Kolejne zabytki w kompleksie Wielkiego Pieca, czyli starachowickim Muzeum Przyrody i Techniki poddawane są renowacji. Tym razem remont objął dach hali lejniczej.
– To jeden z najczęściej odwiedzanych obiektów muzealnych. Dziś sala wystawowa i koncertowa, przed laty wylewana tu była surówka żelaza, a później wyrabiano w niej cegły szlakówki – przypomina dyrektor Muzeum Paweł Kołodziejski.
Po latach użytkowania jednak dach na hali lejniczej wymagał pilnego remontu.
– Udało nam się go rozpocząć w ostatniej chwili, kiedy jeszcze można uratować pokrycie dachu. Już w przyszłym roku najprawdopodobniej konieczna byłaby wymiana blachy – podkreśla.
Dach hali lejniczej został oczyszczony i pomalowany. Dzięki specjalnie użytej farbie odzyskał wygląd sprzed lat.

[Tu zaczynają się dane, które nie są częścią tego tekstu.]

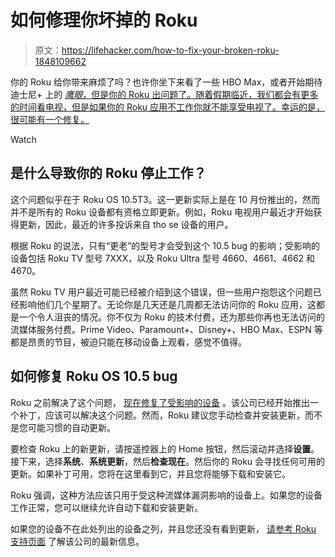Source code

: # 如何修理你坏掉的 Roku

> 原文：<https://lifehacker.com/how-to-fix-your-broken-roku-1848109662>

你的 Roku 给你带来麻烦了吗？也许你坐下来看了一些 HBO Max，或者开始期待迪士尼+ 上的 [*鹰眼*，但是你的 Roku 出问题了。随着假期临近，我们都会有更多的时间看电视，但是如果你的 Roku 应用不工作你就不能享受电视了。幸运的是，很可能有一个修复。](https://lifehacker.com/whats-new-on-disney-plus-in-november-2021-1847892091?rev=1634663084355) 

Watch

## 是什么导致你的 Roku 停止工作？

这个问题似乎在于 Roku OS 10.5T3。这一更新实际上是在 10 月份推出的，然而并不是所有的 Roku 设备都有资格立即更新。例如，Roku 电视用户最近才开始获得更新，因此，最近的许多投诉来自 tho se 设备的用户。

根据 Roku 的说法，只有“更老”的型号才会受到这个 10.5 bug 的影响；受影响的设备包括 Roku TV 型号 7XXX，以及 Roku Ultra 型号 4660、4661、4662 和 4670。

虽然 Roku TV 用户最近可能已经被介绍到这个错误，但一些用户抱怨这个问题已经影响他们几个星期了。无论你是几天还是几周都无法访问你的 Roku 应用，这都是一个令人沮丧的情况。你不仅为 Roku 的技术付费，还为那些你再也无法访问的流媒体服务付费。Prime Video、Paramount+、Disney+、HBO Max、ESPN 等都是昂贵的节目，被迫只能在移动设备上观看，感觉不值得。

## **如何修复 Roku OS 10.5 bug**

Roku 之前解决了这个问题， [现在修复了受影响的设备](https://uk.pcmag.com/old-media-streaming-devices/137250/some-roku-devices-cant-stream-after-installing-os-105-update) 。该公司已经开始推出一个补丁，应该可以解决这个问题。然而，Roku 建议您手动检查并安装更新，而不是您可能习惯的自动更新。

要检查 Roku 上的新更新，请按遥控器上的 Home 按钮，然后滚动并选择**设置**。接下来，选择**系统**、**系统更新**，然后**检查现在**。然后你的 Roku 会寻找任何可用的更新。如果补丁可用，您将在这里看到它，并且您将能够下载和安装它。

Roku 强调，这种方法应该只用于受这种流媒体漏洞影响的设备上。如果您的设备工作正常，您可以继续允许自动下载和安装更新。

如果您的设备不在此处列出的设备之列，并且您还没有看到更新， [请参考 Roku 支持页面](https://community.roku.com/t5/Playback-Issues-Audio-Video-Power/OS-10-5-Some-older-Roku-TVs-and-Roku-Ultra-players-are-experiencing-playback-issues-after-update/m-p/741618#M34138) 了解该公司的最新信息。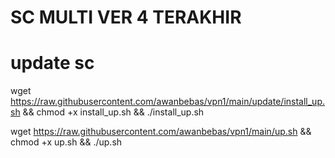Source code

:# SC MULTI VER 4 TERAKHIR
# update sc
wget https://raw.githubusercontent.com/awanbebas/vpn1/main/update/install_up.sh && chmod +x install_up.sh && ./install_up.sh




wget https://raw.githubusercontent.com/awanbebas/vpn1/main/up.sh && chmod +x up.sh && ./up.sh

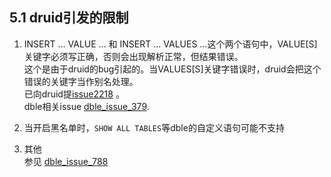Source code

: ## 5.1 druid引发的限制

1. INSERT ... VALUE ... 和 INSERT ... VALUES ...这个两个语句中，VALUE[S]关键字必须写正确，否则会出现解析正常，但结果错误。  
这个是由于druid的bug引起的。当VALUES[S]关键字错误时，druid会把这个错误的关键字当作别名处理。  
已向druid提[issue2218](https://github.com/alibaba/druid/issues/2218) 。  
dble相关issue [dble_issue_379](https://github.com/actiontech/dble/issues/379).

2. 当开启黑名单时，`SHOW ALL TABLES`等dble的自定义语句可能不支持

3. 其他   
参见 [dble_issue_788](https://github.com/actiontech/dble/issues/788)

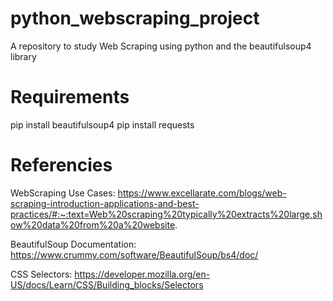 # python_webscraping_project
A repository to study Web Scraping using python and the beautifulsoup4 library 

# Requirements
pip install beautifulsoup4
pip install requests

# Referencies
WebScraping Use Cases: https://www.excellarate.com/blogs/web-scraping-introduction-applications-and-best-practices/#:~:text=Web%20scraping%20typically%20extracts%20large,show%20data%20from%20a%20website.

BeautifulSoup Documentation: https://www.crummy.com/software/BeautifulSoup/bs4/doc/

CSS Selectors: https://developer.mozilla.org/en-US/docs/Learn/CSS/Building_blocks/Selectors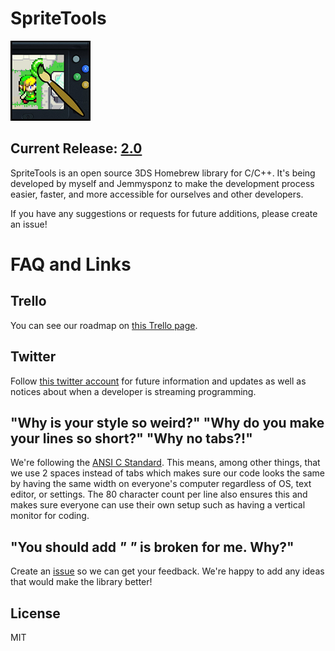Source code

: # SpriteTools
![Icon](https://raw.githubusercontent.com/BtheDestroyer/SpriteTools/master/icon.128.png "SpriteTools icon")

## Current Release: [2.0](https://github.com/BtheDestroyer/SpriteTools/releases/tag/2.0)

SpriteTools is an open source 3DS Homebrew library for C/C++. It's being developed by myself and Jemmysponz to make the development process easier, faster, and more accessible for ourselves and other developers.

If you have any suggestions or requests for future additions, please create an issue!

# FAQ and Links

## Trello

You can see our roadmap on [this Trello page](https://trello.com/b/Lbktl12Q/sprite-tools).

## Twitter

Follow [this twitter account](https://twitter.com/SpriteToolsHB) for future information and updates as well as notices about when a developer is streaming programming.

## "Why is your style so weird?" "Why do you make your lines so short?" "Why no tabs?!"

We're following the [ANSI C Standard](en.wikipedia.org/wiki/ANSI_C). This means, among other things, that we use 2 spaces instead of tabs which makes sure our code looks the same by having the same width on everyone's computer regardless of OS, text editor, or settings. The 80 character count per line also ensures this and makes sure everyone can use their own setup such as having a vertical monitor for coding.

## "You should add _____" "_____ is broken for me. Why?"

Create an [issue](https://github.com/bthedestroyer/SpriteTools/issues) so we can
get your feedback. We're happy to add any ideas that would make the library
better!

## License

MIT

– Dawniej do pokrywania dachów na obiektach przemysłowych używano farby asfaltowej, dlatego wszystkie były czarne. Farba, która została położona w ostatnich tygodniach, wprawdzie ma inny skład chemiczny, ale kolor pozostał czarny – dodaje.
Koszt prac to 35 tysięcy złotych, 20 tysięcy to dotacja od świętokrzyskiego konserwatora zabytków.